Entonces Túrin exclamó encolerizado:

—¿Que yo no puedo andar por la casa de Brodda, que me golpearán? ¡Ven y lo verás!

Entró entonces en la sala, se echó atrás la capucha y, arrojando a un lado todo lo que encontró a su paso avanzó a grandes zancadas hacia la mesa a la que estaban sentados el amo de la casa y su esposa, junto con otros señores Orientales. Algunos de ellos se levantaron para atraparlo, pero él los arrojó al suelo, y gritó:

—¿Nadie gobierna esta casa, o es más bien un habitáculo de Orcos? ¿Dónde está el amo?

Entonces Brodda se puso en pie iracundo.

—Yo gobierno esta casa —empezó, pero antes de que pudiera decir nada más, Túrin prosiguió:

—Entonces no has aprendido aún la cortesía que había en esta tierra antes de que tú llegaras. ¿Acostumbran ahora los hombres a permitir que los lacayos maltraten a los parientes de sus esposas? Eso soy yo, y tengo un recado para la Señora Aerin. ¿Podré acercarme sin trabas, o debo hacerlo a mi manera?

—Acércate —dio su permiso Brodda, frunciendo el entrecejo; pero Aerin palideció.

Entonces Túrin se acercó a la mesa alzada y se mantuvo primero erguido ante ella y luego hizo una reverencia.

—Os pido disculpas, Señora Aerin —dijo—, por irrumpir de este modo ante vos, pero el cometido que tengo es urgente y con él vengo de lejos. Busco a Morwen, Señora de Dor-lómin, y a Niënor, su hija. Pero su casa está vacía y ha sido saqueada. ¿Qué podéis decirme?

—Nada —respondió Aerin con gran temor, porque Brodda la vigilaba de cerca.

—No me lo creo —dijo Túrin.

Entonces Brodda se adelantó de un salto, rojo de ira.

—¡Basta! —gritó—. ¿He de oír cómo acusa de mentir a mi esposa un mendigo que habla una lengua de siervos? No hay ninguna Señora de Dor-lómin. Y en cuanto a Morwen, era del pueblo de los esclavos, y ha huido como una esclava. ¡Haz tú lo mismo, y rápido, o te haré colgar de un árbol!
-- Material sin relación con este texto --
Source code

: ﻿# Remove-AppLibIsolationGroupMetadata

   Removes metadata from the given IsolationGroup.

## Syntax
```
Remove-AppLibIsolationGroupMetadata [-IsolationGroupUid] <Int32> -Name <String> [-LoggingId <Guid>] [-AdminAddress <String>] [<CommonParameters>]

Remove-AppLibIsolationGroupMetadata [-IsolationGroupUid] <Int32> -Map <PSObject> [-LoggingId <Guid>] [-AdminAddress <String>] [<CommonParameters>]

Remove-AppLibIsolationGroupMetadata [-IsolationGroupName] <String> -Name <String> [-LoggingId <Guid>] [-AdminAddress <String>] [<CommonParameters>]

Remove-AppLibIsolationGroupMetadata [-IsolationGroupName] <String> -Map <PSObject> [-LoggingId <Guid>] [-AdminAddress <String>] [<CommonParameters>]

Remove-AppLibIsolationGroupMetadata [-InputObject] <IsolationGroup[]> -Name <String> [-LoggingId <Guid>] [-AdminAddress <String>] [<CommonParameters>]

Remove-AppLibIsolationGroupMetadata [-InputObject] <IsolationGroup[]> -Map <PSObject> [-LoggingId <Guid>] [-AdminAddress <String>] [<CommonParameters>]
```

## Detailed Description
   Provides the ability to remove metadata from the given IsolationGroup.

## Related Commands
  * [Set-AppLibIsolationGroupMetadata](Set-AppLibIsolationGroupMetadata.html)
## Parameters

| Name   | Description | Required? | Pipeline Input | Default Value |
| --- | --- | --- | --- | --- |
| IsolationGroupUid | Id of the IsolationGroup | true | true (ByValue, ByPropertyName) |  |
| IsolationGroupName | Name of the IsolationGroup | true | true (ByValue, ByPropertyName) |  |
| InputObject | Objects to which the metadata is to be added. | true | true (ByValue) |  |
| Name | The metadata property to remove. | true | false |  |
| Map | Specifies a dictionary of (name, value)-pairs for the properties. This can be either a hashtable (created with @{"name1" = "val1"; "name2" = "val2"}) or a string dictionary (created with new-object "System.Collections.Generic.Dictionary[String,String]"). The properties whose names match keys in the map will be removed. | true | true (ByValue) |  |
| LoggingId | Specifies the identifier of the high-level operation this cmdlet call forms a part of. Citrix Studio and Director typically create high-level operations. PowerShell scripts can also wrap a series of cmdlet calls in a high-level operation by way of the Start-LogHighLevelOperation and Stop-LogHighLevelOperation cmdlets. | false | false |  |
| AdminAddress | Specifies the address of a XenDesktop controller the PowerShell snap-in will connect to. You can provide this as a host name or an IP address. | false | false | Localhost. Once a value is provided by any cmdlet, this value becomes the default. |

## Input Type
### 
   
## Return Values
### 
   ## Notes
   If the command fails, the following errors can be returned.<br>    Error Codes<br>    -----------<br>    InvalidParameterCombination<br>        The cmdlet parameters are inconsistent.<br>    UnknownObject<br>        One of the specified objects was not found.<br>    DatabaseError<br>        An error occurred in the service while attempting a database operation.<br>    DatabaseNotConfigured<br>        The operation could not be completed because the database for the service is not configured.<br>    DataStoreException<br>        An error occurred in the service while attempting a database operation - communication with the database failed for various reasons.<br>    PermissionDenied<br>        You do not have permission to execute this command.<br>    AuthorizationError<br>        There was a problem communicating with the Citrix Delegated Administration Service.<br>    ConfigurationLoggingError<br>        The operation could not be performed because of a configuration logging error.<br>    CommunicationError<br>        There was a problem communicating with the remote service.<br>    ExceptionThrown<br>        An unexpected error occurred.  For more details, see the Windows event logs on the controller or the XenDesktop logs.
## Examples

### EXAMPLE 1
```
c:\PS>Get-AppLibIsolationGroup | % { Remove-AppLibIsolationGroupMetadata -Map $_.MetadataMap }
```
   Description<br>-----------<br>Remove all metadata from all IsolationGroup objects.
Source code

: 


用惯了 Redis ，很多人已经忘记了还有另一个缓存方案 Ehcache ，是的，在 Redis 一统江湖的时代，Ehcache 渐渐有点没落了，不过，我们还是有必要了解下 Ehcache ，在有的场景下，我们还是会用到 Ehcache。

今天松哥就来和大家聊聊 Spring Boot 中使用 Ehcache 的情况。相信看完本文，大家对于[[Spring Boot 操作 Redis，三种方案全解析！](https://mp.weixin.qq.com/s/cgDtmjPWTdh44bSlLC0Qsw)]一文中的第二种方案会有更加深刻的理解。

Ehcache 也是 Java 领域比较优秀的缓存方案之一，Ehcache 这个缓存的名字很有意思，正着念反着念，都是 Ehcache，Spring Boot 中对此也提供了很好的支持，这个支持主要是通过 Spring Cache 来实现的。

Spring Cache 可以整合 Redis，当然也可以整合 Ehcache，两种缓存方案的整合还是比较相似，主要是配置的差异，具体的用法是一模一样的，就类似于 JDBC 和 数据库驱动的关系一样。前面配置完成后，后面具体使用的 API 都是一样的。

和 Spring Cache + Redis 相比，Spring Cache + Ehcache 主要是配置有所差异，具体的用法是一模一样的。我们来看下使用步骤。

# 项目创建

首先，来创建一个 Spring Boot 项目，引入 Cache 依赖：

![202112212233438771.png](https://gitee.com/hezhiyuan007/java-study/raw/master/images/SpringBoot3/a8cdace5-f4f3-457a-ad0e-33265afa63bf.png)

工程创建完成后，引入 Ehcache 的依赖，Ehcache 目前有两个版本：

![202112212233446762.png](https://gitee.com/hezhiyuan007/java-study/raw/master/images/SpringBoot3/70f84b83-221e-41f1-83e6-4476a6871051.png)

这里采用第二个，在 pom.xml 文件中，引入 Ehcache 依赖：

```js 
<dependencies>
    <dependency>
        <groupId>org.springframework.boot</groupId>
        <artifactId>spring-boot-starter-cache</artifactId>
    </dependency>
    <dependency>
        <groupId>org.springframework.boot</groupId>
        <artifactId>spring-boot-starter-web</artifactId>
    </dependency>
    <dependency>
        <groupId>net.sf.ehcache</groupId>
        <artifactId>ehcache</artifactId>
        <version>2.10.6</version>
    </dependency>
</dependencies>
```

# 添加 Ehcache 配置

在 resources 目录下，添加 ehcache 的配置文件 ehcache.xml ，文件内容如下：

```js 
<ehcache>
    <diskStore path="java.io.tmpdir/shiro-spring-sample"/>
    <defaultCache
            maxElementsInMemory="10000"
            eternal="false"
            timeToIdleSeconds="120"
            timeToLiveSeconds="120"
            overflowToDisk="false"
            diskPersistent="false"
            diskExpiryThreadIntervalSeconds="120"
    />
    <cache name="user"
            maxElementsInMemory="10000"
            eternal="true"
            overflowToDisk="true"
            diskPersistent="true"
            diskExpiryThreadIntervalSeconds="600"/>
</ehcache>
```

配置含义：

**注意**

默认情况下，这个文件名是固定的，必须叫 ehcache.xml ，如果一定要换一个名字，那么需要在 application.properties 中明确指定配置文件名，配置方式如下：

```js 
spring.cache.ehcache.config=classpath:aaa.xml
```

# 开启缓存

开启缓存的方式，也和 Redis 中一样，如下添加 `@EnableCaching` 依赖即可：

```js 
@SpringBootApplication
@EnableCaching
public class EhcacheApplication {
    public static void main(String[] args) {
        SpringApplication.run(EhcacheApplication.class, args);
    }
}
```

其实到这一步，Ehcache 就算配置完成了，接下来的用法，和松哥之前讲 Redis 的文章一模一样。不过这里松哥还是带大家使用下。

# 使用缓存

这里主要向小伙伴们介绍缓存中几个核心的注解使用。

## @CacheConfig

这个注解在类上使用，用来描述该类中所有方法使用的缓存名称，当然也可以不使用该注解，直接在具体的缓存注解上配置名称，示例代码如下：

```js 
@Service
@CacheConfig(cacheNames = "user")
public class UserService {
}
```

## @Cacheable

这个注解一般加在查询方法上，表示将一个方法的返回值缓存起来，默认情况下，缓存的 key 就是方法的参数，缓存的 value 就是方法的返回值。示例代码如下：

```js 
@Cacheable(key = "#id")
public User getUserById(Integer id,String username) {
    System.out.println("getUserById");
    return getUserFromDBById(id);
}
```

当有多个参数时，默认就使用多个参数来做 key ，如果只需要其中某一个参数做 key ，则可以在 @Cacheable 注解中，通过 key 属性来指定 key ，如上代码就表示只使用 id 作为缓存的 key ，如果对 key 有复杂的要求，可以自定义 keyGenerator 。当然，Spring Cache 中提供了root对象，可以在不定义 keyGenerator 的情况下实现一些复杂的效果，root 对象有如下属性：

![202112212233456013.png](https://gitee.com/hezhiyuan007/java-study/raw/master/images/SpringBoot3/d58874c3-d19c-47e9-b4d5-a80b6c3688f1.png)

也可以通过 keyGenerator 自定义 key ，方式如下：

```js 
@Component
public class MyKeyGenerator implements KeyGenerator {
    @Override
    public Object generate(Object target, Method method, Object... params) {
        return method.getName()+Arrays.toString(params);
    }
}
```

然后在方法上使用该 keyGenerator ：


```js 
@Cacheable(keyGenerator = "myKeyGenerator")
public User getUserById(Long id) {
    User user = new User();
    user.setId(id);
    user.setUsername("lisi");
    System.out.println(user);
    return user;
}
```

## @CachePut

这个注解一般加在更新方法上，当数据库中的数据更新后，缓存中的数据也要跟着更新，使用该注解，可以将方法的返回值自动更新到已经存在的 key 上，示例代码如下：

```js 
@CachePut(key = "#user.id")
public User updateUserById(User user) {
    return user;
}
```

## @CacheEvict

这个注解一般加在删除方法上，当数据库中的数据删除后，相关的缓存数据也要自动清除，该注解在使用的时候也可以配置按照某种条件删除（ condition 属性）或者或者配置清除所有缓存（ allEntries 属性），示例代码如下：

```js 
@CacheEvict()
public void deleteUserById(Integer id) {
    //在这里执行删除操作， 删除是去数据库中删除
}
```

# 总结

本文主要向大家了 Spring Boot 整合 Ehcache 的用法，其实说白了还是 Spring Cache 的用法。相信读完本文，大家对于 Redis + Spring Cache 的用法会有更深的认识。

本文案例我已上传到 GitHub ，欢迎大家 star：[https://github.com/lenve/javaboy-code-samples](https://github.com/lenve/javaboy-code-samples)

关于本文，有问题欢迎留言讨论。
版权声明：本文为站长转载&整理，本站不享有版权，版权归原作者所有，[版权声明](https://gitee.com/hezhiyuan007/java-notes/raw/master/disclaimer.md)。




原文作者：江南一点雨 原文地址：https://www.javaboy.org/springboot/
Entonces Túrin saltó sobre él, desenvainó la espada negra y, tomando a Brodda de los cabellos, le echó la cabeza hacia atrás.

—¡Que nadie se mueva —advirtió—, o esta cabeza abandonará sus hombros! Señora Aerin, os pido disculpas una vez más, pero ¡hablad ahora, y no me lo neguéis! ¿No soy acaso Túrin, Señor de Dor-lómin? ¿Tendré que ordenároslo?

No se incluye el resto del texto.